Bırak hayvan ve kuşları, kainatta ne var ne yok, her şey Allah’ı tesbih edip ona bir şekilde ibadet ediyorlar. Bu tesbih ve ibadette, irade ve şuur sahipleri bilerek ve irade ederek tesbih ve ibadette bulunuyorlar. İrade ve şuur sahibi olmayan diğer mahlukat ise, vazife ve fıtrat itibari ile tesbih ve ibadet yapıyorlar. İradesiz ve şuursuz olan bu mahlukat, hal dili ve vazife noktasından fıtri olarak tesbih ve ibadette bulunuyorlar. Onlar hal ve vazife noktasından ne yaptıklarını bilmeseler de Allah’ın sonsuz ilmi onlar adına biliyor.
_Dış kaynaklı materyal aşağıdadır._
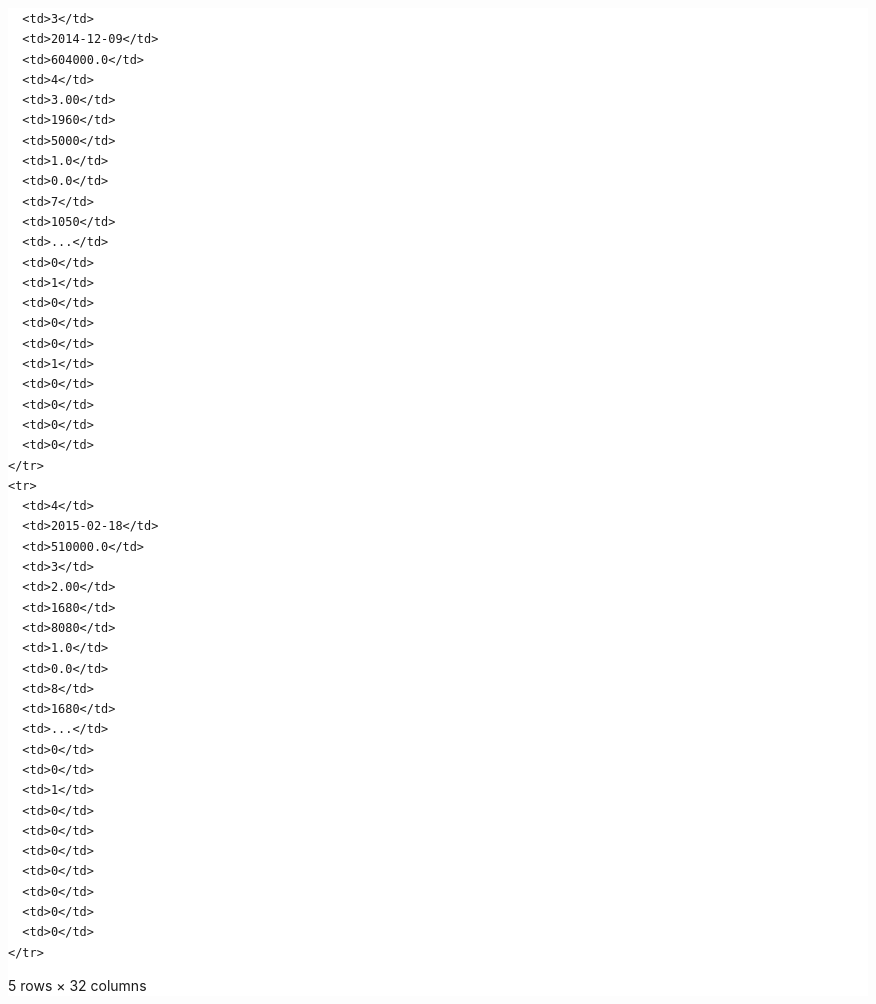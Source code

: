       <td>3</td>
      <td>2014-12-09</td>
      <td>604000.0</td>
      <td>4</td>
      <td>3.00</td>
      <td>1960</td>
      <td>5000</td>
      <td>1.0</td>
      <td>0.0</td>
      <td>7</td>
      <td>1050</td>
      <td>...</td>
      <td>0</td>
      <td>1</td>
      <td>0</td>
      <td>0</td>
      <td>0</td>
      <td>1</td>
      <td>0</td>
      <td>0</td>
      <td>0</td>
      <td>0</td>
    </tr>
    <tr>
      <td>4</td>
      <td>2015-02-18</td>
      <td>510000.0</td>
      <td>3</td>
      <td>2.00</td>
      <td>1680</td>
      <td>8080</td>
      <td>1.0</td>
      <td>0.0</td>
      <td>8</td>
      <td>1680</td>
      <td>...</td>
      <td>0</td>
      <td>0</td>
      <td>1</td>
      <td>0</td>
      <td>0</td>
      <td>0</td>
      <td>0</td>
      <td>0</td>
      <td>0</td>
      <td>0</td>
    </tr>
  </tbody>
</table>
<p>5 rows × 32 columns</p>
</div>
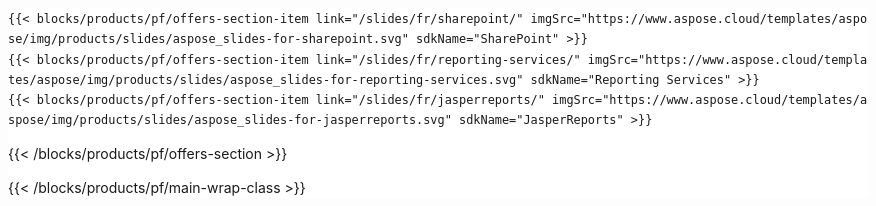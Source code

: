    {{< blocks/products/pf/offers-section-item link="/slides/fr/sharepoint/" imgSrc="https://www.aspose.cloud/templates/aspose/img/products/slides/aspose_slides-for-sharepoint.svg" sdkName="SharePoint" >}}
    {{< blocks/products/pf/offers-section-item link="/slides/fr/reporting-services/" imgSrc="https://www.aspose.cloud/templates/aspose/img/products/slides/aspose_slides-for-reporting-services.svg" sdkName="Reporting Services" >}}
    {{< blocks/products/pf/offers-section-item link="/slides/fr/jasperreports/" imgSrc="https://www.aspose.cloud/templates/aspose/img/products/slides/aspose_slides-for-jasperreports.svg" sdkName="JasperReports" >}}

{{< /blocks/products/pf/offers-section >}}

{{< /blocks/products/pf/main-wrap-class >}}

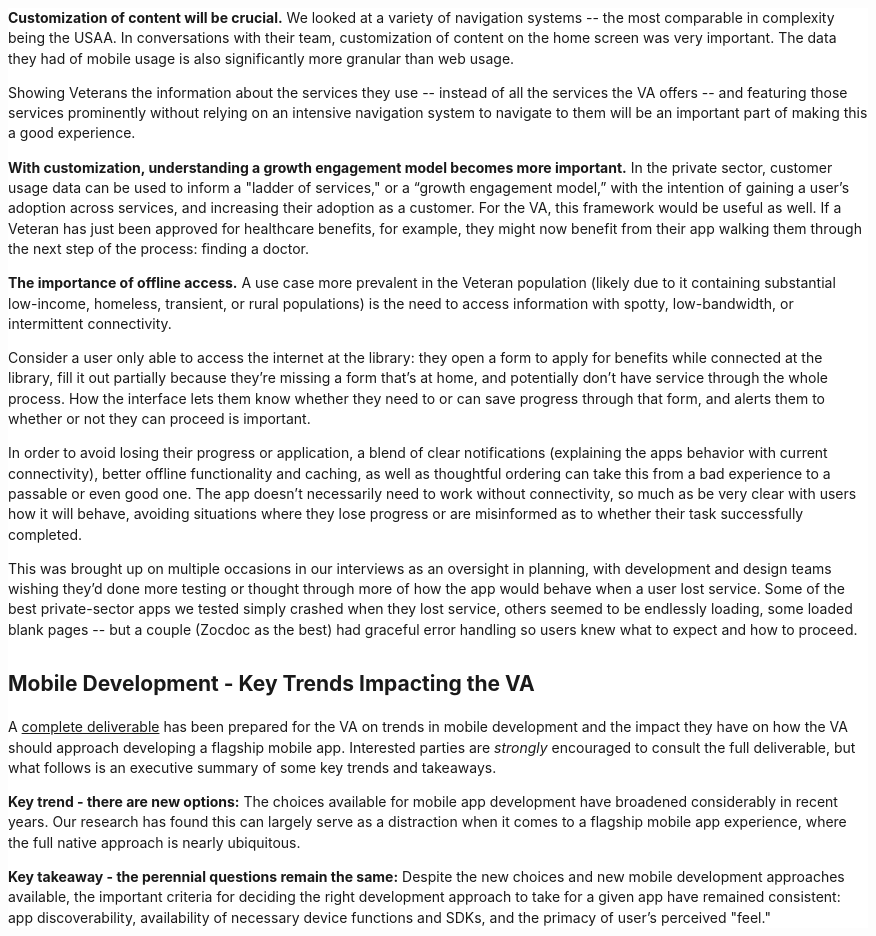**Customization of content will be crucial.** We looked at a variety of navigation systems -- the most comparable in complexity being the USAA. In conversations with their team, customization of content on the home screen was very important. The data they had of mobile usage is also significantly more granular than web usage.

Showing Veterans the information about the services they use -- instead of all the services the VA offers -- and featuring those services prominently without relying on an intensive navigation system to navigate to them will be an important part of making this a good experience.

**With customization, understanding a growth engagement model becomes more important.** In the private sector, customer usage data can be used to inform a "ladder of services," or a “growth engagement model,” with the intention of gaining a user’s adoption across services, and increasing their adoption as a customer. For the VA, this framework would be useful as well. If a Veteran has just been approved for healthcare benefits, for example, they might now benefit from their app walking them through the next step of the process: finding a doctor.

**The importance of offline access.** A use case more prevalent in the Veteran population (likely due to it containing substantial low-income, homeless, transient, or rural populations) is the need to access information with spotty, low-bandwidth, or intermittent connectivity.

Consider a user only able to access the internet at the library: they open a form to apply for benefits while connected at the library, fill it out partially because they’re missing a form that’s at home, and potentially don’t have service through the whole process. How the interface lets them know whether they need to or can save progress through that form, and alerts them to whether or not they can proceed is important.

In order to avoid losing their progress or application, a blend of clear notifications (explaining the apps behavior with current connectivity), better offline functionality and caching, as well as thoughtful ordering can take this from a bad experience to a passable or even good one. The app doesn’t necessarily need to work without connectivity, so much as be very clear with users how it will behave, avoiding situations where they lose progress or are misinformed as to whether their task successfully completed.

This was brought up on multiple occasions in our interviews as an oversight in planning, with development and design teams wishing they’d done more testing or thought through more of how the app would behave when a user lost service. Some of the best private-sector apps we tested simply crashed when they lost service, others seemed to be endlessly loading, some loaded blank pages -- but a couple (Zocdoc as the best) had graceful error handling so users knew what to expect and how to proceed.

## Mobile Development - Key Trends Impacting the VA

A [complete deliverable](mobile_flagship_app_development_analysis/mobile_app_development_trends.md) has been prepared for the VA on trends in mobile development and the impact they have on how the VA should approach developing a flagship mobile app. Interested parties are *strongly* encouraged to consult the full deliverable, but what follows is an executive summary of some key trends and takeaways.

**Key trend - there are new options:** The choices available for mobile app development have broadened considerably in recent years. Our research has found this can largely serve as a distraction when it comes to a flagship mobile app experience, where the full native approach is nearly ubiquitous.

**Key takeaway - the perennial questions remain the same:** Despite the new choices and new mobile development approaches available, the important criteria for deciding the right development approach to take for a given app have remained consistent: app discoverability, availability of necessary device functions and SDKs, and the primacy of user’s perceived "feel."
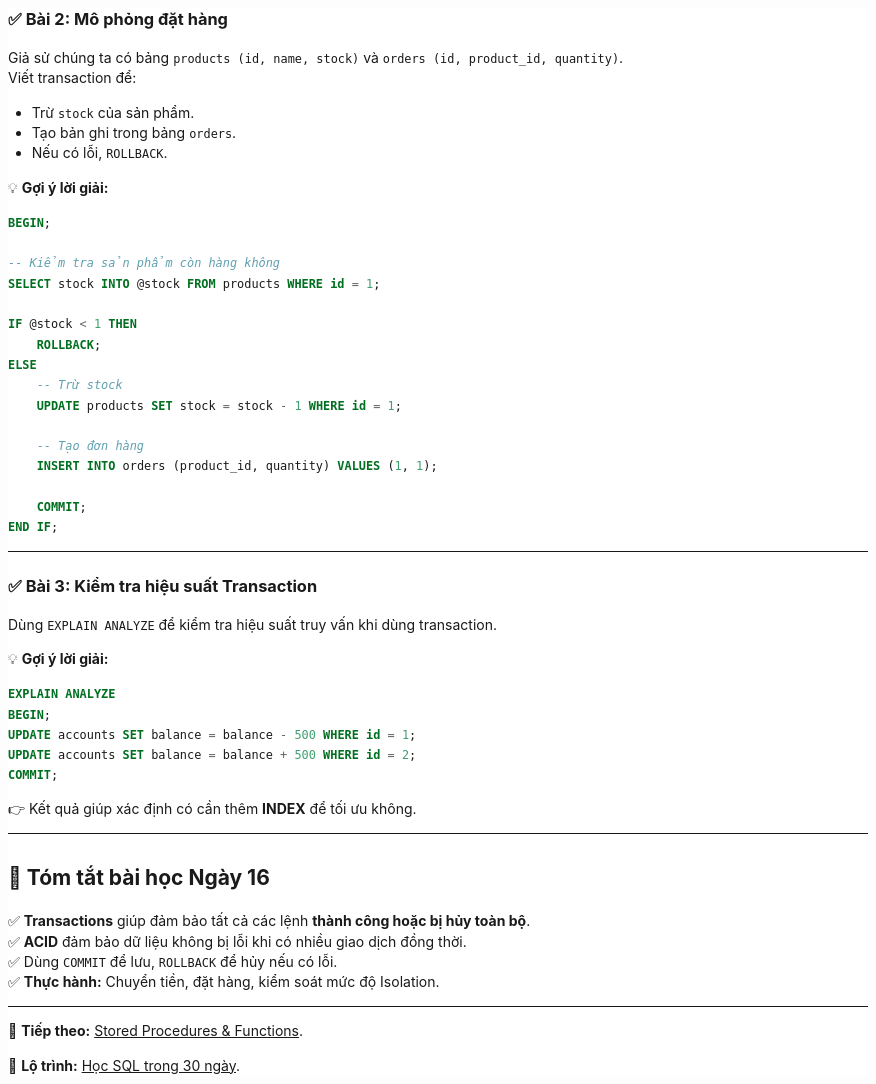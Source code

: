 
### **✅ Bài 2: Mô phỏng đặt hàng**
Giả sử chúng ta có bảng `products (id, name, stock)` và `orders (id, product_id, quantity)`.  
Viết transaction để:  
- Trừ `stock` của sản phẩm.  
- Tạo bản ghi trong bảng `orders`.  
- Nếu có lỗi, `ROLLBACK`.  

💡 **Gợi ý lời giải:**
```sql
BEGIN;

-- Kiểm tra sản phẩm còn hàng không
SELECT stock INTO @stock FROM products WHERE id = 1;

IF @stock < 1 THEN
    ROLLBACK;
ELSE
    -- Trừ stock
    UPDATE products SET stock = stock - 1 WHERE id = 1;

    -- Tạo đơn hàng
    INSERT INTO orders (product_id, quantity) VALUES (1, 1);

    COMMIT;
END IF;
```

---

### **✅ Bài 3: Kiểm tra hiệu suất Transaction**
Dùng `EXPLAIN ANALYZE` để kiểm tra hiệu suất truy vấn khi dùng transaction.  

💡 **Gợi ý lời giải:**
```sql
EXPLAIN ANALYZE 
BEGIN;
UPDATE accounts SET balance = balance - 500 WHERE id = 1;
UPDATE accounts SET balance = balance + 500 WHERE id = 2;
COMMIT;
```
👉 Kết quả giúp xác định có cần thêm **INDEX** để tối ưu không.

---

## **🎯 Tóm tắt bài học Ngày 16**  
✅ **Transactions** giúp đảm bảo tất cả các lệnh **thành công hoặc bị hủy toàn bộ**.  
✅ **ACID** đảm bảo dữ liệu không bị lỗi khi có nhiều giao dịch đồng thời.  
✅ Dùng `COMMIT` để lưu, `ROLLBACK` để hủy nếu có lỗi.  
✅ **Thực hành:** Chuyển tiền, đặt hàng, kiểm soát mức độ Isolation.  

---

🚀 **Tiếp theo:** [Stored Procedures & Functions](17.%20Stored%20Procedures%20-%20Functions.md).

📌 **Lộ trình:** [Học SQL trong 30 ngày](00.%2030-Day%20SQL%20Learning%20Roadmap.md).  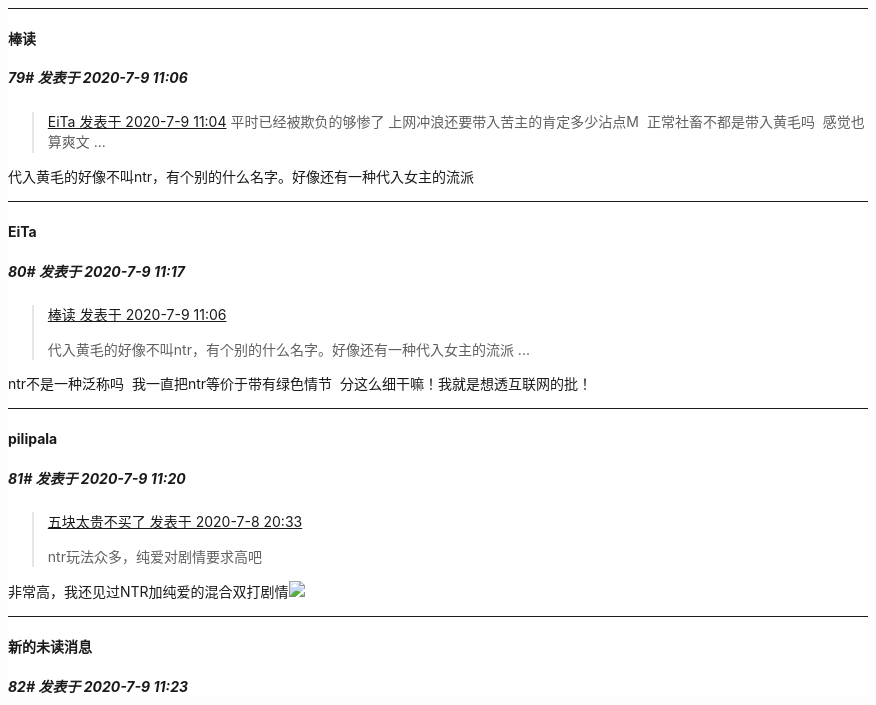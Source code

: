 

*****

####  棒读  
##### 79#       发表于 2020-7-9 11:06



<blockquote><a href="httphttps://bbs.saraba1st.com/2b/forum.php?mod=redirect&amp;goto=findpost&amp;pid=48127124&amp;ptid=1946685" target="_blank">EiTa 发表于 2020-7-9 11:04</a>
平时已经被欺负的够惨了 上网冲浪还要带入苦主的肯定多少沾点M  正常社畜不都是带入黄毛吗  感觉也算爽文 ...</blockquote>
代入黄毛的好像不叫ntr，有个别的什么名字。好像还有一种代入女主的流派







*****

####  EiTa  
##### 80#       发表于 2020-7-9 11:17



<blockquote><a href="httphttps://bbs.saraba1st.com/2b/forum.php?mod=redirect&amp;goto=findpost&amp;pid=48127159&amp;ptid=1946685" target="_blank">棒读 发表于 2020-7-9 11:06</a>

代入黄毛的好像不叫ntr，有个别的什么名字。好像还有一种代入女主的流派 ...</blockquote>
ntr不是一种泛称吗  我一直把ntr等价于带有绿色情节  分这么细干嘛！我就是想透互联网的批！







*****

####  pilipala  
##### 81#       发表于 2020-7-9 11:20



<blockquote><a href="httphttps://bbs.saraba1st.com/2b/forum.php?mod=redirect&amp;goto=findpost&amp;pid=48120662&amp;ptid=1946685" target="_blank">五块太贵不买了 发表于 2020-7-8 20:33</a>

ntr玩法众多，纯爱对剧情要求高吧</blockquote>
非常高，我还见过NTR加纯爱的混合双打剧情<img src="https://static.saraba1st.com/image/smiley/face2017/001.png" referrerpolicy="no-referrer">







*****

####  新的未读消息  
##### 82#       发表于 2020-7-9 11:23


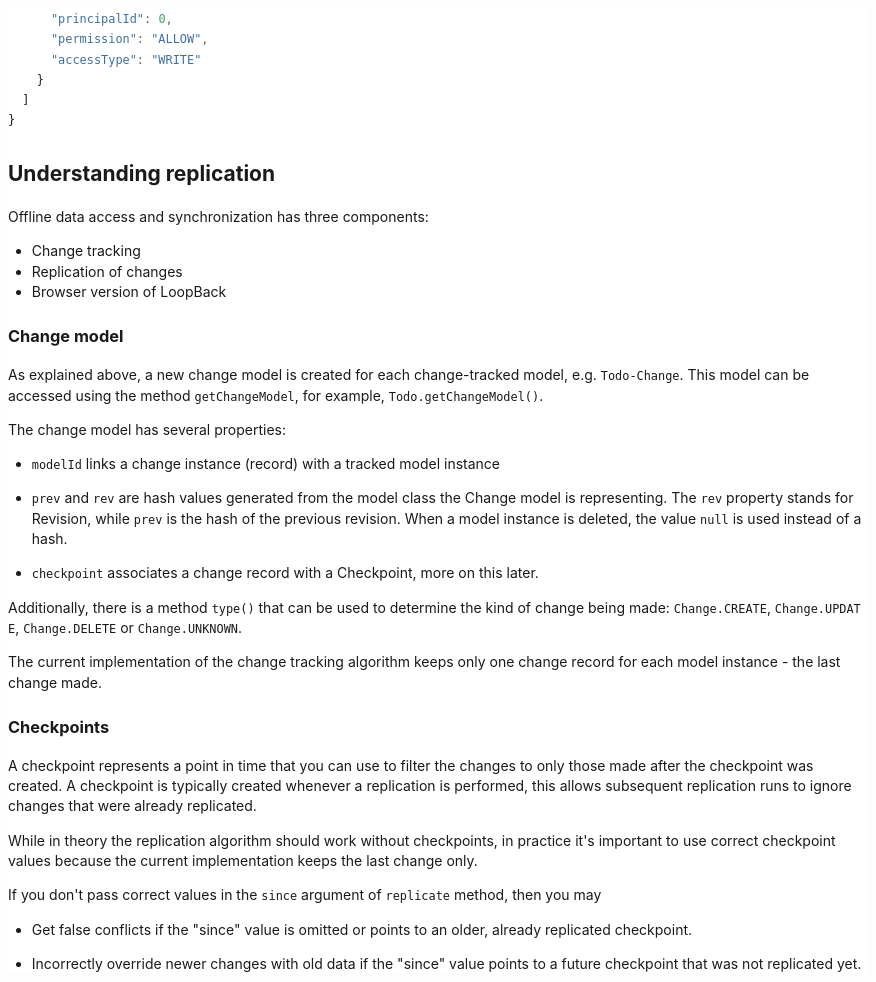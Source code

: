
 ```javascript
      "principalId": 0,
      "permission": "ALLOW",
      "accessType": "WRITE"
    }
  ]
}
```

## Understanding replication

Offline data access and synchronization has three components:

* Change tracking
* Replication of changes
* Browser version of LoopBack

### Change model

As explained above, a new change model is created for each change-tracked model, e.g. `Todo-Change`.
This model can be accessed using the method `getChangeModel`, for example, `Todo.getChangeModel()`.

The change model has several properties:

* `modelId` links a change instance (record) with a tracked model instance

* `prev` and `rev` are hash values generated from the model class the Change model is representing.
  The `rev` property stands for Revision, while `prev` is the hash of the previous revision.
  When a model instance is deleted, the value `null` is used instead of a hash.

* `checkpoint` associates a change record with a Checkpoint, more on this later.

Additionally, there is a method `type()` that can be used to determine the kind of change being made: `Change.CREATE`, `Change.UPDATE`, `Change.DELETE` or `Change.UNKNOWN`.

The current implementation of the change tracking algorithm keeps only one change record for each model instance - the last change made.

### Checkpoints

A checkpoint represents a point in time that you can use to filter the changes to only those made after the checkpoint was created.
A checkpoint is typically created whenever a replication is performed, this allows subsequent replication runs to ignore changes that were already replicated.

While in theory the replication algorithm should work without checkpoints, in practice it's important to use correct checkpoint values because the current implementation keeps the last change only.

If you don't pass correct values in the `since` argument of `replicate` method, then you may

* Get false conflicts if the "since" value is omitted or points to an older, already replicated checkpoint.

* Incorrectly override newer changes with old data if the "since" value points to a future checkpoint that was not replicated yet.
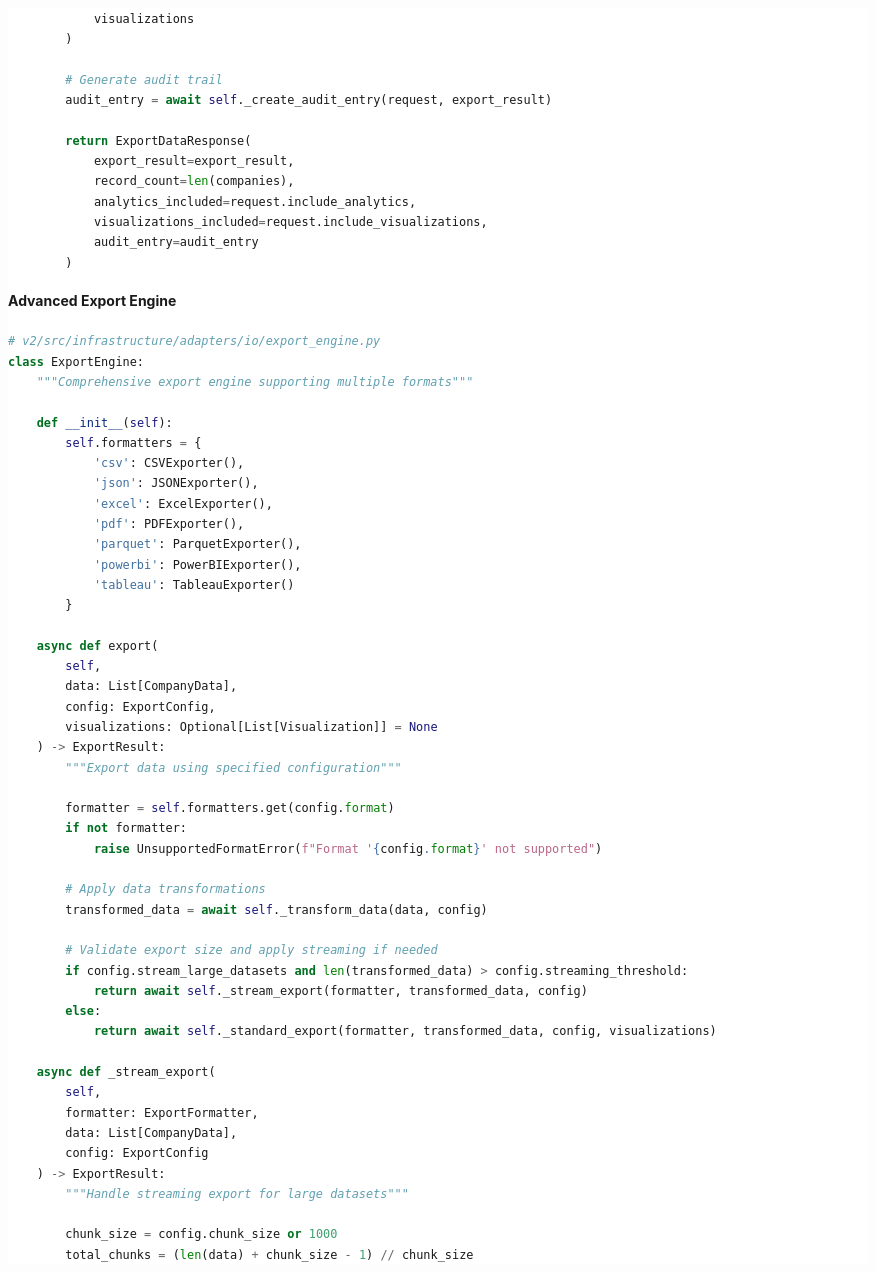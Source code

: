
 ```python
            visualizations
        )
        
        # Generate audit trail
        audit_entry = await self._create_audit_entry(request, export_result)
        
        return ExportDataResponse(
            export_result=export_result,
            record_count=len(companies),
            analytics_included=request.include_analytics,
            visualizations_included=request.include_visualizations,
            audit_entry=audit_entry
        )
```

#### Advanced Export Engine
```python
# v2/src/infrastructure/adapters/io/export_engine.py
class ExportEngine:
    """Comprehensive export engine supporting multiple formats"""
    
    def __init__(self):
        self.formatters = {
            'csv': CSVExporter(),
            'json': JSONExporter(),
            'excel': ExcelExporter(),
            'pdf': PDFExporter(),
            'parquet': ParquetExporter(),
            'powerbi': PowerBIExporter(),
            'tableau': TableauExporter()
        }
        
    async def export(
        self,
        data: List[CompanyData],
        config: ExportConfig,
        visualizations: Optional[List[Visualization]] = None
    ) -> ExportResult:
        """Export data using specified configuration"""
        
        formatter = self.formatters.get(config.format)
        if not formatter:
            raise UnsupportedFormatError(f"Format '{config.format}' not supported")
            
        # Apply data transformations
        transformed_data = await self._transform_data(data, config)
        
        # Validate export size and apply streaming if needed
        if config.stream_large_datasets and len(transformed_data) > config.streaming_threshold:
            return await self._stream_export(formatter, transformed_data, config)
        else:
            return await self._standard_export(formatter, transformed_data, config, visualizations)
            
    async def _stream_export(
        self,
        formatter: ExportFormatter,
        data: List[CompanyData],
        config: ExportConfig
    ) -> ExportResult:
        """Handle streaming export for large datasets"""
        
        chunk_size = config.chunk_size or 1000
        total_chunks = (len(data) + chunk_size - 1) // chunk_size
```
Allah’ın bu bilmesi tesbih ve ibadet noktasından yeterlidir.

Hayvan ve kuşların kal dili ile Allah’ı zikretmesi, onların kendilerine mahsus bir seda ve ses ile Allah’ı zikretmesi anlamındadır. Kedilerin mırmırları, kuşların cik cikleri, bülbülün tatlı ötüşleri hep birer kal dilidir.

Üstad Hazretleri bu hususlara şu şekilde işaret ediyor:

"Öteki hayvanlar ise, vesaiti bilmiyorlar ve esbaba o kadar kıymet vermiyorlar. Meselâ, kedi seni sever, tazarru eder -senden ihsanı alıncaya kadar. İhsanı aldıktan sonra öyle bir tavır alır ki, sanki aranızda muârefe yokmuş ve kendilerinde sana karşı şükran hissi de yoktur. Ancak Mün'im-i Hakikîye şükran hisleri vardır. Çünkü, fıtratları Sânii bilir ve lisan-ı halleriyle ibadetini yaparlar- şuur olsun, olmasın. Evet, kedinin mırmırları 'Yâ Rahîm, yâ Rahîm, yâ Rahîm'dir."(1)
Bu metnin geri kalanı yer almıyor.